現在の日本の名目GDPにおける産業別構成比では、製造業が18.5%を占めており、独自の高度な技術力(テクノロジー)をコアコンピタンスとして位置付けている企業が多い傾向がみられます。それに伴い、MOTを重視する企業も増えています。

どんなに優れた技術力(テクノロジー)を持っていたとしても、製品化(商品化)・事業化し、経済的価値を創出していかなければ、意味がありません。そのため、自社が持つ独自の技術を経営資源と捉え、戦略的かつ効率的に活用できるMOTの取り組みに精通した経営人材の需要が高まっています。企業独自の技術を経営資源として捉え、戦略的に活用できる人材こそがMOT人材になります。技術を経営資源として戦略的・効率的に活用するためには、テクノロジーとマネジメントの双方に精通した人材が必要であり、こうした技術経営を担うMOT人材の育成が、日本の産業界においても喫緊の課題として浮上しています。

■日本の製造メーカーの技術力
現に90年代におけるわが国の製造業の国際競争力の低下は、世界トップクラスにある研究開発投資や特許取得に比べて、極端に低いマネジメントレベルが原因であるともいわれています。テクノロジーは自然科学分野、マネジメントは社会科学分野として切り離されてきた従来の日本の学校教育体制の下では、さらなる産業競争力の衰退さえ危惧されます。

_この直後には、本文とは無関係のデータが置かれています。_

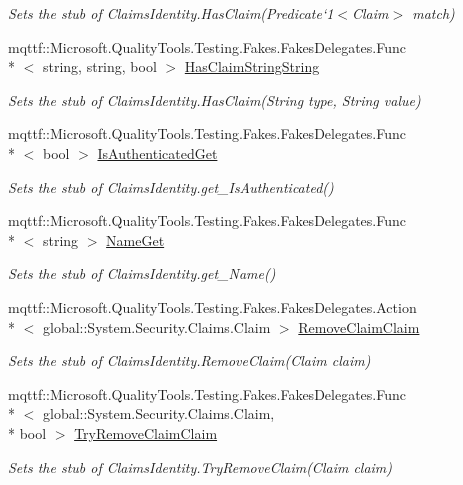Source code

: \begin{DoxyCompactItemize}
\begin{DoxyCompactList}\small\item\em Sets the stub of Claims\-Identity.\-Has\-Claim(Predicate`1$<$Claim$>$ match)\end{DoxyCompactList}\item 
mqttf\-::\-Microsoft.\-Quality\-Tools.\-Testing.\-Fakes.\-Fakes\-Delegates.\-Func\\*
$<$ string, string, bool $>$ \hyperlink{class_system_1_1_security_1_1_claims_1_1_fakes_1_1_stub_claims_identity_a8dfe85f6eb742c250175b65ac9a86d6e}{Has\-Claim\-String\-String}
\begin{DoxyCompactList}\small\item\em Sets the stub of Claims\-Identity.\-Has\-Claim(\-String type, String value)\end{DoxyCompactList}\item 
mqttf\-::\-Microsoft.\-Quality\-Tools.\-Testing.\-Fakes.\-Fakes\-Delegates.\-Func\\*
$<$ bool $>$ \hyperlink{class_system_1_1_security_1_1_claims_1_1_fakes_1_1_stub_claims_identity_a58937e27cae2f39360373726634d96bd}{Is\-Authenticated\-Get}
\begin{DoxyCompactList}\small\item\em Sets the stub of Claims\-Identity.\-get\-\_\-\-Is\-Authenticated()\end{DoxyCompactList}\item 
mqttf\-::\-Microsoft.\-Quality\-Tools.\-Testing.\-Fakes.\-Fakes\-Delegates.\-Func\\*
$<$ string $>$ \hyperlink{class_system_1_1_security_1_1_claims_1_1_fakes_1_1_stub_claims_identity_a21f99321ca84c5b5f0344e1d70daa06d}{Name\-Get}
\begin{DoxyCompactList}\small\item\em Sets the stub of Claims\-Identity.\-get\-\_\-\-Name()\end{DoxyCompactList}\item 
mqttf\-::\-Microsoft.\-Quality\-Tools.\-Testing.\-Fakes.\-Fakes\-Delegates.\-Action\\*
$<$ global\-::\-System.\-Security.\-Claims.\-Claim $>$ \hyperlink{class_system_1_1_security_1_1_claims_1_1_fakes_1_1_stub_claims_identity_acd36c591c9dab643b11acc1fb63a430a}{Remove\-Claim\-Claim}
\begin{DoxyCompactList}\small\item\em Sets the stub of Claims\-Identity.\-Remove\-Claim(\-Claim claim)\end{DoxyCompactList}\item 
mqttf\-::\-Microsoft.\-Quality\-Tools.\-Testing.\-Fakes.\-Fakes\-Delegates.\-Func\\*
$<$ global\-::\-System.\-Security.\-Claims.\-Claim, \\*
bool $>$ \hyperlink{class_system_1_1_security_1_1_claims_1_1_fakes_1_1_stub_claims_identity_a2e4fa03d6fa8676dc45462be4a6ae055}{Try\-Remove\-Claim\-Claim}
\begin{DoxyCompactList}\small\item\em Sets the stub of Claims\-Identity.\-Try\-Remove\-Claim(\-Claim claim)\end{DoxyCompactList}\end{DoxyCompactItemize}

経済産業省が発表している「特許庁ステータスレポート2017」では、2016年に日本国特許庁が受理したPCT国際出願件数が44,495件と過去最高の件数を記録しているものの、みずほ総合研究所が発表している「国際競争力後退の要因は何か」では、日本の国際競争力は8位と結論付けています。このレポートから、PCT国際出願件数の結果と比べて、高い技術力を事業に活かせていない傾向がみてとれます。また、同レポートでは国際競争力後退の主因は「企業経営者の自信欠如」とも結論付けています。

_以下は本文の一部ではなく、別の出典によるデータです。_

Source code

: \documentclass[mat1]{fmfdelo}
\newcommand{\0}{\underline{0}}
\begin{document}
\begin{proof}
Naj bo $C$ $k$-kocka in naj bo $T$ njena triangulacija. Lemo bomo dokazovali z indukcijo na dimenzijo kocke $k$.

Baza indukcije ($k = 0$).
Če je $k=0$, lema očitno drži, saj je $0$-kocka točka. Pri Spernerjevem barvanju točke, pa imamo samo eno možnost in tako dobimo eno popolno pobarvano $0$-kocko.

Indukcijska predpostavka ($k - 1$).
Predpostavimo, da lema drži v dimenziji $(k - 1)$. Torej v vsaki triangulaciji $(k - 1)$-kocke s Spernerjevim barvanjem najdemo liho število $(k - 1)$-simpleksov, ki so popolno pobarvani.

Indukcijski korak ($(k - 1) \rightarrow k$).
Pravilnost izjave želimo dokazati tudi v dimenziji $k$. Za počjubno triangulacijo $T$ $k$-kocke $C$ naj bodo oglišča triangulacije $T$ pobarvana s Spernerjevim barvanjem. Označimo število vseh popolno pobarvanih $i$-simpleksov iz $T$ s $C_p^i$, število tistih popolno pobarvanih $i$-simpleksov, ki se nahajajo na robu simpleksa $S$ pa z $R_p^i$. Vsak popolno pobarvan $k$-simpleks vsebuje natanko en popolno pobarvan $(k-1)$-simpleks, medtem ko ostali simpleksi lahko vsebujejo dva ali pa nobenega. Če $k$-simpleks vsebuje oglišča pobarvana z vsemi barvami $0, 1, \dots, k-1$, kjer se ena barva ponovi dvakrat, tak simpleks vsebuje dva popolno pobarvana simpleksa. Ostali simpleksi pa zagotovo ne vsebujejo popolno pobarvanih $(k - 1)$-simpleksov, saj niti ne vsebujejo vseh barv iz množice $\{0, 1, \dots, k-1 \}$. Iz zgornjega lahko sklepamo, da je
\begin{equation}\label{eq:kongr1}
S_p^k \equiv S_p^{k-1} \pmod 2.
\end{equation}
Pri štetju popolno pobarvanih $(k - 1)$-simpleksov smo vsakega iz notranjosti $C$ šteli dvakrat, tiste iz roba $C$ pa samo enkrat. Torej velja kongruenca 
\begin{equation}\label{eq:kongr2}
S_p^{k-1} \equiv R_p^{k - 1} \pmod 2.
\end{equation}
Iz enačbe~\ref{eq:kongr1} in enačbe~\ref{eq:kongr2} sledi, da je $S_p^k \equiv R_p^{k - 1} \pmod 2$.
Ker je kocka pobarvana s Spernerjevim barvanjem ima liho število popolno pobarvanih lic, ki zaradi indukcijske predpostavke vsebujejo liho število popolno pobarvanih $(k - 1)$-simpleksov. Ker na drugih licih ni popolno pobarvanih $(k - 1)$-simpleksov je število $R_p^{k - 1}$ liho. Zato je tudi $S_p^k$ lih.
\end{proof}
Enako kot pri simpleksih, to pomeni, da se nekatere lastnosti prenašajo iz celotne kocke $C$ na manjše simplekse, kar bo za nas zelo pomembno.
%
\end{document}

今後、日本企業が厳しい国際競争に勝ち残る上でも、コンセプト創造型リーダーシップマネジメント(新しいモノの創造力)への転換が必要不可欠といわれています。このコンセプト創造型リーダーシップマネジメントはMOTが目指すべきマネジメントであり、今の日本企業に必要とされる経営能力と考えられています。

★MOTが求められる背景
現在、デジタル化(IT化)とグローバル化の進展によって、開発した技術や製品がすぐにコモディティー化してしまう時代となってきています。技術とマーケットの変化のスピードは予想以上のものとなり、ついていけずに苦悩する企業が数多く存在しています。加えて、欧米やアジア諸国では、格差社会の広がり、高い失業率、深刻な少子高齢化などの影響で、企業はこれまでのやり方では成長軌道が描きづらい状況となってきています。

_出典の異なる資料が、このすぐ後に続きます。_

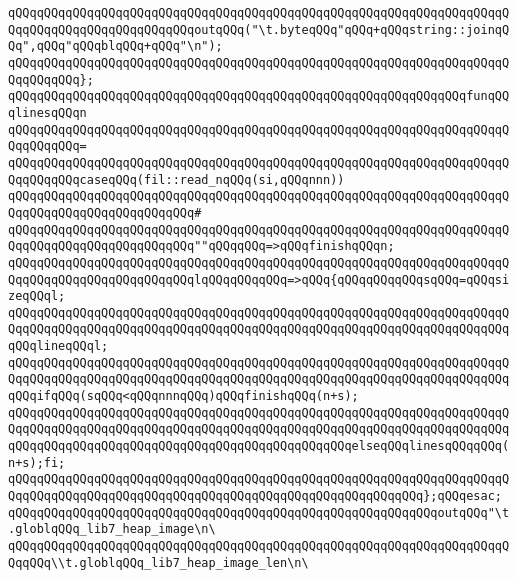 \verb|qQQqqQQqqQQqqQQqqQQqqQQqqQQqqQQqqQQqqQQqqQQqqQQqqQQqqQQqqQQqqQQqqQQqqQQqqQQqqQQqqQQqqQQqqQQqqQQqoutqQQq("\t.byteqQQq"qQQq+qQQqstring::joinqQQq",qQQq"qQQqblqQQq+qQQq"\n");|\newline
\verb|qQQqqQQqqQQqqQQqqQQqqQQqqQQqqQQqqQQqqQQqqQQqqQQqqQQqqQQqqQQqqQQqqQQqqQQqqQQqqQQq};|\newline
\newline
\verb|qQQqqQQqqQQqqQQqqQQqqQQqqQQqqQQqqQQqqQQqqQQqqQQqqQQqqQQqqQQqqQQqfunqQQqlinesqQQqn|\newline
\verb|qQQqqQQqqQQqqQQqqQQqqQQqqQQqqQQqqQQqqQQqqQQqqQQqqQQqqQQqqQQqqQQqqQQqqQQqqQQqqQQq=|\newline
\verb|qQQqqQQqqQQqqQQqqQQqqQQqqQQqqQQqqQQqqQQqqQQqqQQqqQQqqQQqqQQqqQQqqQQqqQQqqQQqqQQqcaseqQQq(fil::read_nqQQq(si,qQQqnnn))|\newline
\verb|qQQqqQQqqQQqqQQqqQQqqQQqqQQqqQQqqQQqqQQqqQQqqQQqqQQqqQQqqQQqqQQqqQQqqQQqqQQqqQQqqQQqqQQqqQQqqQQq#|\newline
\verb|qQQqqQQqqQQqqQQqqQQqqQQqqQQqqQQqqQQqqQQqqQQqqQQqqQQqqQQqqQQqqQQqqQQqqQQqqQQqqQQqqQQqqQQqqQQqqQQq""qQQqqQQq=>qQQqfinishqQQqn;|\newline
\newline
\verb|qQQqqQQqqQQqqQQqqQQqqQQqqQQqqQQqqQQqqQQqqQQqqQQqqQQqqQQqqQQqqQQqqQQqqQQqqQQqqQQqqQQqqQQqqQQqqQQqlqQQqqQQqqQQq=>qQQq{qQQqqQQqqQQqsqQQq=qQQqsizeqQQql;|\newline
\verb|qQQqqQQqqQQqqQQqqQQqqQQqqQQqqQQqqQQqqQQqqQQqqQQqqQQqqQQqqQQqqQQqqQQqqQQqqQQqqQQqqQQqqQQqqQQqqQQqqQQqqQQqqQQqqQQqqQQqqQQqqQQqqQQqqQQqqQQqqQQqqQQqlineqQQql;|\newline
\verb|qQQqqQQqqQQqqQQqqQQqqQQqqQQqqQQqqQQqqQQqqQQqqQQqqQQqqQQqqQQqqQQqqQQqqQQqqQQqqQQqqQQqqQQqqQQqqQQqqQQqqQQqqQQqqQQqqQQqqQQqqQQqqQQqqQQqqQQqqQQqqQQqifqQQq(sqQQq<qQQqnnnqQQq)qQQqfinishqQQq(n+s);|\newline
\verb|qQQqqQQqqQQqqQQqqQQqqQQqqQQqqQQqqQQqqQQqqQQqqQQqqQQqqQQqqQQqqQQqqQQqqQQqqQQqqQQqqQQqqQQqqQQqqQQqqQQqqQQqqQQqqQQqqQQqqQQqqQQqqQQqqQQqqQQqqQQqqQQqqQQqqQQqqQQqqQQqqQQqqQQqqQQqqQQqqQQqqQQqqQQqelseqQQqlinesqQQqqQQq(n+s);fi;|\newline
\verb|qQQqqQQqqQQqqQQqqQQqqQQqqQQqqQQqqQQqqQQqqQQqqQQqqQQqqQQqqQQqqQQqqQQqqQQqqQQqqQQqqQQqqQQqqQQqqQQqqQQqqQQqqQQqqQQqqQQqqQQqqQQqqQQq};qQQqesac;|\newline
\newline
\verb|qQQqqQQqqQQqqQQqqQQqqQQqqQQqqQQqqQQqqQQqqQQqqQQqqQQqqQQqqQQqoutqQQq"\t.globlqQQq_lib7_heap_image\n\|\newline
\verb|qQQqqQQqqQQqqQQqqQQqqQQqqQQqqQQqqQQqqQQqqQQqqQQqqQQqqQQqqQQqqQQqqQQqqQQqqQQq\\t.globlqQQq_lib7_heap_image_len\n\|\newline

MOT(技術経営)が求められる背景には、日本型ビジネスモデル(キャッチアップ型)の崩壊と、技術革新を前提とした戦略的マネジメントの欠如が挙げられます。日本における特許取得率や研究開発投資額の水準は世界的に高水準であるのに対し、ビジネス効率性の水準は低いという現状となっています。そこで、技術と経営に関する専門知識の双方を理解し、科学技術の成果を効率的に新事業・新製品に結実させるような人材の育成が急務とされています。

■日本型ビジネスモデルの崩壊
日本型ビジネスモデル(キャッチアップ型)とは、欧米で開発された製品から発想を得て、徹底した安全・品質管理および生産プロセスの合理化によって、実現した低価格・高品質(機能的価値を付与した)の製品を創出するビジネスモデルです。これにより、Made In Japanの製品(商品)は世界市場で絶大な支持を受け、戦後、世界第2位の経済大国へと発展することができました。

一方で、過去のビジネスモデルの成功体験に囚われるあまり、イノベーションを前提とした、戦略的な製品(商品)・サービスの創出であるフロントランナー型ビジネスモデルへの移行に遅れを取ってしまいました。その結果、新たなイノベーションを生み出すためのMOT(技術経営)の需要が高まったと考えられます。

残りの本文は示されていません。